October’s report on pre-school and early home learning effects on A-level outcomes (DFE-RR472A) has some heartening things to say for us who are struggling as Children’s Centres are closing, reshaping or simply looking gloomily at their money being taken away. Lasting impact to AS level; lasting impact beyond that for young people whose background is more problematic.
I’m going to put up part of the executive summary, partly for my students (yes, you: now look up the full text, linked above), but also because it never hurts to keep saying these things:
• There are continuing effects of pre-school at age 17. EPPSE students who had attended any pre-school were more likely to enter AS-level exams (mostly taken at age 17) than those who had not. In addition, if they attended a high quality pre-school they were twice as likely as those who hadn’t attended pre-school to take AS-levels.
• However, for most students the pre-school effect had disappeared by the time they took A-levels (generally at age 18) as there were no continuing effects of pre-school at entry to A-level exams or on the grades students achieved in them.

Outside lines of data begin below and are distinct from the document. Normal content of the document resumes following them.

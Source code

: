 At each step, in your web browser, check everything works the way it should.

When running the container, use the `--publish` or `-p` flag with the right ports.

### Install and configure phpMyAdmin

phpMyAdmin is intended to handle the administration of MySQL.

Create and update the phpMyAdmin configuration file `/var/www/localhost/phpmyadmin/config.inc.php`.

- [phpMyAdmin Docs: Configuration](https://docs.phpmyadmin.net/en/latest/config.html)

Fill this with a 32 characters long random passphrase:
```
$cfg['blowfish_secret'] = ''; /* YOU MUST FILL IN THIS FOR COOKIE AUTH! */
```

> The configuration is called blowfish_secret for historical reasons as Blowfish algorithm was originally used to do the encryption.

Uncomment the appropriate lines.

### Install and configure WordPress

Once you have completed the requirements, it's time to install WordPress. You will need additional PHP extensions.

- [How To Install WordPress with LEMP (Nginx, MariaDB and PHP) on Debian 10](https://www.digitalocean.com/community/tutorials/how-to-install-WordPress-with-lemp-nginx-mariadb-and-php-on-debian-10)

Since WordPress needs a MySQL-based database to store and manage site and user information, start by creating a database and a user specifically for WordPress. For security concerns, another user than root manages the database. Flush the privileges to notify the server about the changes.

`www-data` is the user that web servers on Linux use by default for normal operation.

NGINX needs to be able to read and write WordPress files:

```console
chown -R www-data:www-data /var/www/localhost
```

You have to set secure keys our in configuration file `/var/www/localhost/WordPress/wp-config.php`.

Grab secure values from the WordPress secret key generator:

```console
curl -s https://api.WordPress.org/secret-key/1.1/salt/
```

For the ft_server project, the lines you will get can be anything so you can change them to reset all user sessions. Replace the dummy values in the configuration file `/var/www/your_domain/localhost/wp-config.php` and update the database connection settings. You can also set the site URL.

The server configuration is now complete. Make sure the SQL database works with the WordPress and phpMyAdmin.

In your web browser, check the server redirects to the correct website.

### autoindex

• Separate analysis for the Sutton Trust (Sammons, Toth and Sylva, 2015) showed that there is lasting impact of pre-school for the specific sub-group of disadvantaged young people who were classed as ‘high achievers’ at the end of primary school.
Home learning environment
• The quality of the home learning environment EPPSE students experienced before they attended school does have a continuing effect at ages 17 and 18. EPPSE students who experienced a good early HLE were more likely to enter AS-levels, A-levels, and have higher attainment in terms of KS5 point scores.
And beyond? Well, the implications for how we and the Higher Education students with whom we engage see the role of Early Childhood is a start: coming into the sector “to make a difference” really does seem to work.